ABOUT THIS TASK:
Using the entries below, output each line exactly from the first through the one that contains "Within the reporting".

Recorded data
# # # # # # #

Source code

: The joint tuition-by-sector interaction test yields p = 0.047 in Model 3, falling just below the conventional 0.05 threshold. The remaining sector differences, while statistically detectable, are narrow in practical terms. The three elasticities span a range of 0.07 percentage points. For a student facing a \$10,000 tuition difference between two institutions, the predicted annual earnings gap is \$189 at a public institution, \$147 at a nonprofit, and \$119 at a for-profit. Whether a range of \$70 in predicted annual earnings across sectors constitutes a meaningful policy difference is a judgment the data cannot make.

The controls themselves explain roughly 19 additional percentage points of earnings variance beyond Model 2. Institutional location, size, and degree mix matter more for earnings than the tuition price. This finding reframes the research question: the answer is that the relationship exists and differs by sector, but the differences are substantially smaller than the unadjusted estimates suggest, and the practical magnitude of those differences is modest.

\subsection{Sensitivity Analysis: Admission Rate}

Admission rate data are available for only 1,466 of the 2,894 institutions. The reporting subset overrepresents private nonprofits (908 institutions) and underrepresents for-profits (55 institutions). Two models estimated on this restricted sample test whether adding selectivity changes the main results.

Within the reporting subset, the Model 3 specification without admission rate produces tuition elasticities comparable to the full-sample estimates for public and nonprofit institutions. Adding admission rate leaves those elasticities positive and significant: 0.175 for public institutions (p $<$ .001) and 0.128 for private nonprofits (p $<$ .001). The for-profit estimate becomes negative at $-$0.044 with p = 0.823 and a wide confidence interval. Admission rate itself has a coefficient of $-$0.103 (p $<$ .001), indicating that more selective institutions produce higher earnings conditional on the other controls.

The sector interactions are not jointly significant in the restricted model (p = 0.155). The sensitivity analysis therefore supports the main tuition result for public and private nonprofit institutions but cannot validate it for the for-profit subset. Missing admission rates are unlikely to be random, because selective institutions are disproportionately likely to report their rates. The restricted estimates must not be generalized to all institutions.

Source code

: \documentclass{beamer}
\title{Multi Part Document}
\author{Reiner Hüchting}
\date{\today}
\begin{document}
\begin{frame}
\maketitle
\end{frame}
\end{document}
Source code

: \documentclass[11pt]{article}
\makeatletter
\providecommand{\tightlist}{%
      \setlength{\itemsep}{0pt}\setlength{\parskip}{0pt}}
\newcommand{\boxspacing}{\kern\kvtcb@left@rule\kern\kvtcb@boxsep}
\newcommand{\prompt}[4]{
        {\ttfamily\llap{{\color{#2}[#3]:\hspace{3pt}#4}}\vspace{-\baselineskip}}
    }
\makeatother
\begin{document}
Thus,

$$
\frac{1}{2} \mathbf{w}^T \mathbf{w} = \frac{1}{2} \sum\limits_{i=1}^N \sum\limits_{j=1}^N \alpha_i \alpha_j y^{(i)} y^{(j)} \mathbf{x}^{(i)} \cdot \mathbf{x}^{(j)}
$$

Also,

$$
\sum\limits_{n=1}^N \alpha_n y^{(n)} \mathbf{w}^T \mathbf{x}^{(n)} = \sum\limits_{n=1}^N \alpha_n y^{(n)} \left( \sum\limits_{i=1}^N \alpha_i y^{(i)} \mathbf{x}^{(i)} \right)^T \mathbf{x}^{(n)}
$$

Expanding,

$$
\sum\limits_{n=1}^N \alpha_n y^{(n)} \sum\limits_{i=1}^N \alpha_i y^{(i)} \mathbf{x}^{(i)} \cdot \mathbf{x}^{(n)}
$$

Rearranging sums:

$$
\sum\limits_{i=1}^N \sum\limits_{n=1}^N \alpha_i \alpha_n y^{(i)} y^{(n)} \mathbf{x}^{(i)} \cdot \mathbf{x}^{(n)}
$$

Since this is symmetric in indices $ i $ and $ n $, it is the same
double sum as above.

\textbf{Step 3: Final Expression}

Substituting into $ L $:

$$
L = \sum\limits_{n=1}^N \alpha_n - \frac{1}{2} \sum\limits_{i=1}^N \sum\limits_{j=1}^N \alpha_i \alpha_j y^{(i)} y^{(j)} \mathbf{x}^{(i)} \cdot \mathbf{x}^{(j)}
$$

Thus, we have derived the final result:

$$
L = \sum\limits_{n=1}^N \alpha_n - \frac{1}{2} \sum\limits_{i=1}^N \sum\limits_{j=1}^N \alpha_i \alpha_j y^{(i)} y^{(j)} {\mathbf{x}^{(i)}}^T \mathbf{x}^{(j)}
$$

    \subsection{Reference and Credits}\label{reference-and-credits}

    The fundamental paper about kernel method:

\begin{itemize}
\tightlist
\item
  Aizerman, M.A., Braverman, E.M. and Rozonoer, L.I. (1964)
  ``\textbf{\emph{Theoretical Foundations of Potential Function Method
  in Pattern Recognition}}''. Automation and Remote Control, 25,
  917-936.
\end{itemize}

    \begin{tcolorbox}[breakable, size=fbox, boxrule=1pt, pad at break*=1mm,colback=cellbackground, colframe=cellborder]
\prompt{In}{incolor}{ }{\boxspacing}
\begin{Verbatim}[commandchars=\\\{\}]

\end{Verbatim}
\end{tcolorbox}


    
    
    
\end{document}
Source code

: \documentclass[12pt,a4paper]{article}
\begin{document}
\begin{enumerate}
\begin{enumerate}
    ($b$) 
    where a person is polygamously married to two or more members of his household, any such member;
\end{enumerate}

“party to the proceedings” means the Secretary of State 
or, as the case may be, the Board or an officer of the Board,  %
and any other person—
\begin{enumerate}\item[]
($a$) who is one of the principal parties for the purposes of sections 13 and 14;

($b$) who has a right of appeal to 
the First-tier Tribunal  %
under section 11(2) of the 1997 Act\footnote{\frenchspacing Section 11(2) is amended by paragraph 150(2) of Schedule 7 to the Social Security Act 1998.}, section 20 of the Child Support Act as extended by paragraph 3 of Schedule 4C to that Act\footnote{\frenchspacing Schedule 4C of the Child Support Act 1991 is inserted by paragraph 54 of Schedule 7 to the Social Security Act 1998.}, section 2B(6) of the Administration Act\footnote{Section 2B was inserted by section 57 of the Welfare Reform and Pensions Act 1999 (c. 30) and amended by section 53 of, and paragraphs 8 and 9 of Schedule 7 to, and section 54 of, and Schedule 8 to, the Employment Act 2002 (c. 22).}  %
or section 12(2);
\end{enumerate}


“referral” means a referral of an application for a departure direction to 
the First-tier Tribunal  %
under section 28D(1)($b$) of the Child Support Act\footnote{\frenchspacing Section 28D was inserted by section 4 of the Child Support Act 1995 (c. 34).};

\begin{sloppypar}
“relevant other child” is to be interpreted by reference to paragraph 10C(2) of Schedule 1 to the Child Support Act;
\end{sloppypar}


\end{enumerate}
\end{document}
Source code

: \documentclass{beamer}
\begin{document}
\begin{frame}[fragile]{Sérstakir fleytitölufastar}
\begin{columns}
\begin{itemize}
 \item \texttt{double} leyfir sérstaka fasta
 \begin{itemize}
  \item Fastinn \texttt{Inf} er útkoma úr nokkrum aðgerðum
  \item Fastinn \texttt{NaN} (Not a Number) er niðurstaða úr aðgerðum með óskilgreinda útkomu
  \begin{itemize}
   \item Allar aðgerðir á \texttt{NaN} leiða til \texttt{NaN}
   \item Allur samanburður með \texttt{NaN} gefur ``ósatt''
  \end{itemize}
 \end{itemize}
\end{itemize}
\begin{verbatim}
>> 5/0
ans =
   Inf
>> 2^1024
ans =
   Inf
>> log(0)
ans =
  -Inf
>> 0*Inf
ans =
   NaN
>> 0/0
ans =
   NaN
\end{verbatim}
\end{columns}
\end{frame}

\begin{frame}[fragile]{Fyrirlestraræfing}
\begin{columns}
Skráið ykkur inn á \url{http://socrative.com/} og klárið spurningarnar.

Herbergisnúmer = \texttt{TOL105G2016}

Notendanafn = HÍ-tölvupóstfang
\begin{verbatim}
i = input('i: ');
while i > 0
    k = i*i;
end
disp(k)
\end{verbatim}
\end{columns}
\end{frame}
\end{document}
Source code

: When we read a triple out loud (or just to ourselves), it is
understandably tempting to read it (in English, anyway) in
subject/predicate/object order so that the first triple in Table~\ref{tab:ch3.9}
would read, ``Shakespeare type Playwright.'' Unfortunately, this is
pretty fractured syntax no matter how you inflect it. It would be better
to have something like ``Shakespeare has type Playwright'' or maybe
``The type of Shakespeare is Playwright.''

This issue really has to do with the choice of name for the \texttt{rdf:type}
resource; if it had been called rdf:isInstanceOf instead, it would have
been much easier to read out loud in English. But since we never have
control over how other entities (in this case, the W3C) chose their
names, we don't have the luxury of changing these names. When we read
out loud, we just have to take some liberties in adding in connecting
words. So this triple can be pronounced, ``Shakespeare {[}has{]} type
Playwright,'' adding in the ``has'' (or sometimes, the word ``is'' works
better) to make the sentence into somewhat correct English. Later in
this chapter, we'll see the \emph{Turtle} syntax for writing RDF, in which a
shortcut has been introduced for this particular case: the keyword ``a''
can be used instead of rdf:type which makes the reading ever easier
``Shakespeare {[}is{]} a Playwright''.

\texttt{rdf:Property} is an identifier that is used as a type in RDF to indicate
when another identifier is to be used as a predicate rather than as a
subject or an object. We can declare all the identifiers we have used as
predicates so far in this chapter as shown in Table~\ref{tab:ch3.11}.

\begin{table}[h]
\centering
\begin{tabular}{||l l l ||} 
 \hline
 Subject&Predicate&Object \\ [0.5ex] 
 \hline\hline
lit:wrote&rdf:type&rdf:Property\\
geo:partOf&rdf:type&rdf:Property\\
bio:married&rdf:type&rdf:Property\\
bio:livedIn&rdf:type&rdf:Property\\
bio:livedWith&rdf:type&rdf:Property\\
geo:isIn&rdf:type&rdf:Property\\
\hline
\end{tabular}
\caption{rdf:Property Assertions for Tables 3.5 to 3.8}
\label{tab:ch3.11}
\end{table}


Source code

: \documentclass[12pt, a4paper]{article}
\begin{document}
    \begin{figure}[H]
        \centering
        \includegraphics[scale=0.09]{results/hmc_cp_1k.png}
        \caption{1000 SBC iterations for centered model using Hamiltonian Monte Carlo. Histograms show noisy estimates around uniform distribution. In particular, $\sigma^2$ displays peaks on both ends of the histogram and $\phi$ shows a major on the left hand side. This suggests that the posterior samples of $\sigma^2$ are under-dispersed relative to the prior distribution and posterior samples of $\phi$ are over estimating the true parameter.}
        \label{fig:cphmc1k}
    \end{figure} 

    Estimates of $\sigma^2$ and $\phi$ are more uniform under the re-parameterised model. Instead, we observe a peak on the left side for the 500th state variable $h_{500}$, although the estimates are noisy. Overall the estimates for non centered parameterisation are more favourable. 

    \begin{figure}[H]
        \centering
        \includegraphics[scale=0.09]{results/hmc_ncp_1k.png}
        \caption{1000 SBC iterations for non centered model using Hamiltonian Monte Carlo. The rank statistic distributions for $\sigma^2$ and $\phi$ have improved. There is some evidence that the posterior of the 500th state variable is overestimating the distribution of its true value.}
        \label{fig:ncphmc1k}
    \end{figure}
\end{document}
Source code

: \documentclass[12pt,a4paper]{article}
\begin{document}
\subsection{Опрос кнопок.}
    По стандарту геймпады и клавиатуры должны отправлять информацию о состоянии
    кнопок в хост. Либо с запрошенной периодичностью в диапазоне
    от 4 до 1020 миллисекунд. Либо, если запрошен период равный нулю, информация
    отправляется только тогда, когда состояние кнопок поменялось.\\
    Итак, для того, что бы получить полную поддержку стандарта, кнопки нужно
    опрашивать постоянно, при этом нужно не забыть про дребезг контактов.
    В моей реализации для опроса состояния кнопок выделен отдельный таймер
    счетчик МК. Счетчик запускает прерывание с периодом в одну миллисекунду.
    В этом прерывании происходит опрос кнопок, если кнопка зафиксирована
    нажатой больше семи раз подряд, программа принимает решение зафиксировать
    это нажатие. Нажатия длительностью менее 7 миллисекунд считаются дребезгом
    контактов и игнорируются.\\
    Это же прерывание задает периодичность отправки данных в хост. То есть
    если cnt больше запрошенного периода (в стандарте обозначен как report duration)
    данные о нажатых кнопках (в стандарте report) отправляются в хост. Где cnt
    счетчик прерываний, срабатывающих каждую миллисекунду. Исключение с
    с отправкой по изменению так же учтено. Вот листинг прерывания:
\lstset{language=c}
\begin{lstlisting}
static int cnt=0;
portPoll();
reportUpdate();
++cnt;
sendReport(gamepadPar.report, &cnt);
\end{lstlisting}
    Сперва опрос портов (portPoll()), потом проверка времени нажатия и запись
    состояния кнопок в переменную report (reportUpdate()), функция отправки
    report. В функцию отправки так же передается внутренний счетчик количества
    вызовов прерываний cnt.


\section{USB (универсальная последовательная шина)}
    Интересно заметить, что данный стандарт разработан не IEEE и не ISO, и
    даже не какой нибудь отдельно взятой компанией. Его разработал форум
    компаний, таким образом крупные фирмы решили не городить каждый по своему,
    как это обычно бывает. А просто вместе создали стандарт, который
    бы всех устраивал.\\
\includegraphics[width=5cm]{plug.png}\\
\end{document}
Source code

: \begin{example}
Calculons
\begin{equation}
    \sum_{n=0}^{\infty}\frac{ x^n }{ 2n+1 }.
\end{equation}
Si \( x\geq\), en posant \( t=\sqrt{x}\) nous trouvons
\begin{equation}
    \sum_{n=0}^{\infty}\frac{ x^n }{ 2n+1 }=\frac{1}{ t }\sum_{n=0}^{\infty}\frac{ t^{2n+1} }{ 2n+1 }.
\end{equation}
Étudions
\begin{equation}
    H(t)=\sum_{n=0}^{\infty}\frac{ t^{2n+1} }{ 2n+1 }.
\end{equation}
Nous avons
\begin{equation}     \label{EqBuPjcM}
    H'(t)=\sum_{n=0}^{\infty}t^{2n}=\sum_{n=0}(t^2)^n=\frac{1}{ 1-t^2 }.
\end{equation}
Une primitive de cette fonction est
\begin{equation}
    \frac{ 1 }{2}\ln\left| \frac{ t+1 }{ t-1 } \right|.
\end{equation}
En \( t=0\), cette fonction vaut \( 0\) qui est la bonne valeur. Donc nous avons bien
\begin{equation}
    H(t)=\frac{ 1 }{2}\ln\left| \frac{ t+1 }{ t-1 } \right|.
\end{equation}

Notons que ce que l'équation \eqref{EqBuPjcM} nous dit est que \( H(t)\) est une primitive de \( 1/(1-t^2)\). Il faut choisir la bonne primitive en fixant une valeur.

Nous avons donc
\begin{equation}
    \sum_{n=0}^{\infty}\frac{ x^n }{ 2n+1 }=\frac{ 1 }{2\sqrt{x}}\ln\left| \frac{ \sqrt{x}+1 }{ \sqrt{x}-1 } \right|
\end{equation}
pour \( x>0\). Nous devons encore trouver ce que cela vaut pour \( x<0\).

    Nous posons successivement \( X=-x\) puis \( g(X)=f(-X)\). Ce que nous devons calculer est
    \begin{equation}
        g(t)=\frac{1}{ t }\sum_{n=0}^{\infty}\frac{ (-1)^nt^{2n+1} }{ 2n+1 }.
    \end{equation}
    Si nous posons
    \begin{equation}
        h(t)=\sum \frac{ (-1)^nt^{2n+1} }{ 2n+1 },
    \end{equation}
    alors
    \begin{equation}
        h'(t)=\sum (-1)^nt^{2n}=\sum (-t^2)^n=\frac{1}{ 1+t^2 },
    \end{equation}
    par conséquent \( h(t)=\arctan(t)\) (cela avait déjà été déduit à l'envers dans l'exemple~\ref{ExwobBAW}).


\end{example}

# # # # # # #

RESPONSE:
Source code

: The joint tuition-by-sector interaction test yields p = 0.047 in Model 3, falling just below the conventional 0.05 threshold. The remaining sector differences, while statistically detectable, are narrow in practical terms. The three elasticities span a range of 0.07 percentage points. For a student facing a \$10,000 tuition difference between two institutions, the predicted annual earnings gap is \$189 at a public institution, \$147 at a nonprofit, and \$119 at a for-profit. Whether a range of \$70 in predicted annual earnings across sectors constitutes a meaningful policy difference is a judgment the data cannot make.

The controls themselves explain roughly 19 additional percentage points of earnings variance beyond Model 2. Institutional location, size, and degree mix matter more for earnings than the tuition price. This finding reframes the research question: the answer is that the relationship exists and differs by sector, but the differences are substantially smaller than the unadjusted estimates suggest, and the practical magnitude of those differences is modest.

\subsection{Sensitivity Analysis: Admission Rate}

Admission rate data are available for only 1,466 of the 2,894 institutions. The reporting subset overrepresents private nonprofits (908 institutions) and underrepresents for-profits (55 institutions). Two models estimated on this restricted sample test whether adding selectivity changes the main results.

Within the reporting subset, the Model 3 specification without admission rate produces tuition elasticities comparable to the full-sample estimates for public and nonprofit institutions. Adding admission rate leaves those elasticities positive and significant: 0.175 for public institutions (p $<$ .001) and 0.128 for private nonprofits (p $<$ .001). The for-profit estimate becomes negative at $-$0.044 with p = 0.823 and a wide confidence interval. Admission rate itself has a coefficient of $-$0.103 (p $<$ .001), indicating that more selective institutions produce higher earnings conditional on the other controls.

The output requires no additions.